§ DATA IN THIS EXERCISE
+ + + + +
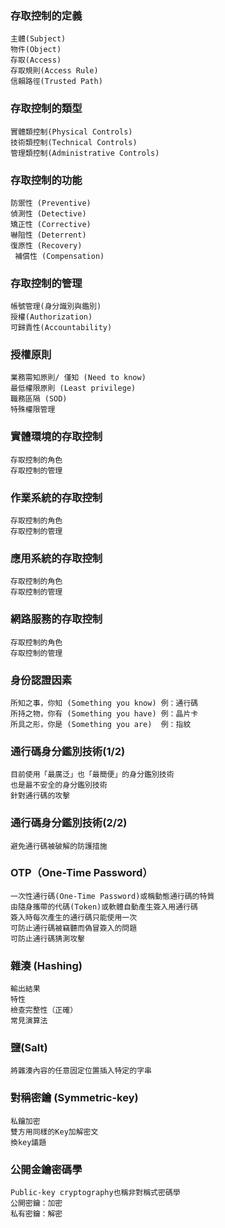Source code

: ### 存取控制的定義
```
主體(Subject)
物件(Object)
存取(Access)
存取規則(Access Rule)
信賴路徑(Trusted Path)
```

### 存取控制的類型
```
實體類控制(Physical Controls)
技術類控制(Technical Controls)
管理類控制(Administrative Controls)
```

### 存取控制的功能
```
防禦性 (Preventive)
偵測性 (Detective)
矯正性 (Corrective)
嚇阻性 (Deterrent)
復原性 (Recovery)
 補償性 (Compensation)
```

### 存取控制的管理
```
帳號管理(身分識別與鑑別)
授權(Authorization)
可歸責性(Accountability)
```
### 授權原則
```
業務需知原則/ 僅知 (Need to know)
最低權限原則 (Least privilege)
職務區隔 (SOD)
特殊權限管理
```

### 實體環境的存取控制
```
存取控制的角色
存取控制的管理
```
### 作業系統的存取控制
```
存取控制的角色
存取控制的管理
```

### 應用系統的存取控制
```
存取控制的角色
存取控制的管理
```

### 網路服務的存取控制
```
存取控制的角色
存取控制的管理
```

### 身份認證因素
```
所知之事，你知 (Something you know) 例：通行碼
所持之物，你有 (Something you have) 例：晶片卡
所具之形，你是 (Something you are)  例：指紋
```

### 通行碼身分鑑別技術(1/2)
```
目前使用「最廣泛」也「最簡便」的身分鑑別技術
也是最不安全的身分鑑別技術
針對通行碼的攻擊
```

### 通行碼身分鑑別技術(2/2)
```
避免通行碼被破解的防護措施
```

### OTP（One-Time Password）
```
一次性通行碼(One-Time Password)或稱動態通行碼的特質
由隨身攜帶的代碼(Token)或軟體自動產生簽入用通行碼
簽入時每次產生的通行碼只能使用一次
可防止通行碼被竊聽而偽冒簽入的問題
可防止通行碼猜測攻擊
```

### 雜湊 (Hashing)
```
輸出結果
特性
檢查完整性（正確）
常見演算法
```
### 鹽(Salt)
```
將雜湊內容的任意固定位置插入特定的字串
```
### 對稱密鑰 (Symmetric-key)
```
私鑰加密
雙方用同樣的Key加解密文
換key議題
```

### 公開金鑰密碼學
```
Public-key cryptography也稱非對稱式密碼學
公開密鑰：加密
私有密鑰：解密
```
+ + + + +
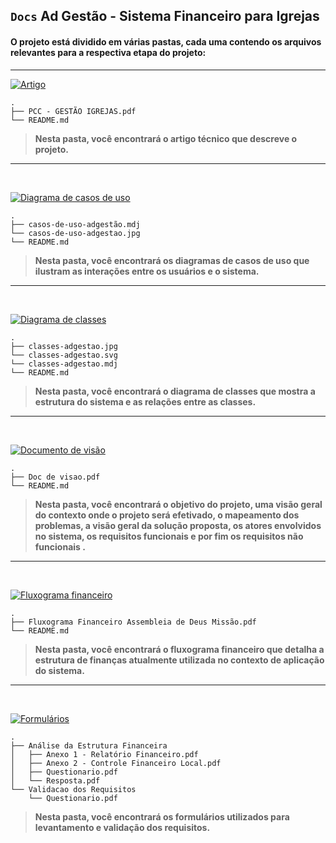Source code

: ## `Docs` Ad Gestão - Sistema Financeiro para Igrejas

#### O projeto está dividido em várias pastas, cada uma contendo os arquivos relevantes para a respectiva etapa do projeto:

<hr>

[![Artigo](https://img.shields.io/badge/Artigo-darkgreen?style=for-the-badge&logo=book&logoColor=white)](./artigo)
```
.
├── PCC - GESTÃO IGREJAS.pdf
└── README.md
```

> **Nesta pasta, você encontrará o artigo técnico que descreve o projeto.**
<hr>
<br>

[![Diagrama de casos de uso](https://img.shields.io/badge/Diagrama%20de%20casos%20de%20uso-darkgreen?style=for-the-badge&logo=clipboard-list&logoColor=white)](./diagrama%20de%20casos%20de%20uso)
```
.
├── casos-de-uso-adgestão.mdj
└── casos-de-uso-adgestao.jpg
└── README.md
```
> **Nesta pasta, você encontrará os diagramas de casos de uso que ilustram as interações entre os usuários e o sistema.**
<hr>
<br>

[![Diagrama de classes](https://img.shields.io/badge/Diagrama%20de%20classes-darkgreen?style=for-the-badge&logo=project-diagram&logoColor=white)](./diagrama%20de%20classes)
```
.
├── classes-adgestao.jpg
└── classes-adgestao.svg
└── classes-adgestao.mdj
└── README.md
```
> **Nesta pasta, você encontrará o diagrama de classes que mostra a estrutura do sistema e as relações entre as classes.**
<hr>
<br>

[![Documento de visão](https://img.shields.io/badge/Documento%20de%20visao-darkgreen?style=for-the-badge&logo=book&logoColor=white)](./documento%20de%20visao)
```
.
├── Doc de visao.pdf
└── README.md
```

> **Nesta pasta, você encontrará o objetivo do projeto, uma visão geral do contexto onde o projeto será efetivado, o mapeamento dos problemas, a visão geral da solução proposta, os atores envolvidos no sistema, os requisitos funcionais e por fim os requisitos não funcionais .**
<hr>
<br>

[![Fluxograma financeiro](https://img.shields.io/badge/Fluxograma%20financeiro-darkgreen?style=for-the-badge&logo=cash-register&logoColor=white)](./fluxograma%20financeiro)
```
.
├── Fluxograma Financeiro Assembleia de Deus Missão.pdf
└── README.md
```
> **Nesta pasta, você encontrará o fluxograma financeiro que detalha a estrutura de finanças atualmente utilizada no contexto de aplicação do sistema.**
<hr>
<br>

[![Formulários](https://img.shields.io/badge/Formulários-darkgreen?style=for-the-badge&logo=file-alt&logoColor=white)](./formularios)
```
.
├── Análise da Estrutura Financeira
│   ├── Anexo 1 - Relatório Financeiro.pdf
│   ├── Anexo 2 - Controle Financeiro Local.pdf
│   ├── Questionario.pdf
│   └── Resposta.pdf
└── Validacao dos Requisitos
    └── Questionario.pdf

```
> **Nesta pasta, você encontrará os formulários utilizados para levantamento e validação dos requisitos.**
+ + + + +
§ TASK
Identify every line above that includes the word "Time", and show those lines.

§ TASK RESULT
### OTP（One-Time Password）
一次性通行碼(One-Time Password)或稱動態通行碼的特質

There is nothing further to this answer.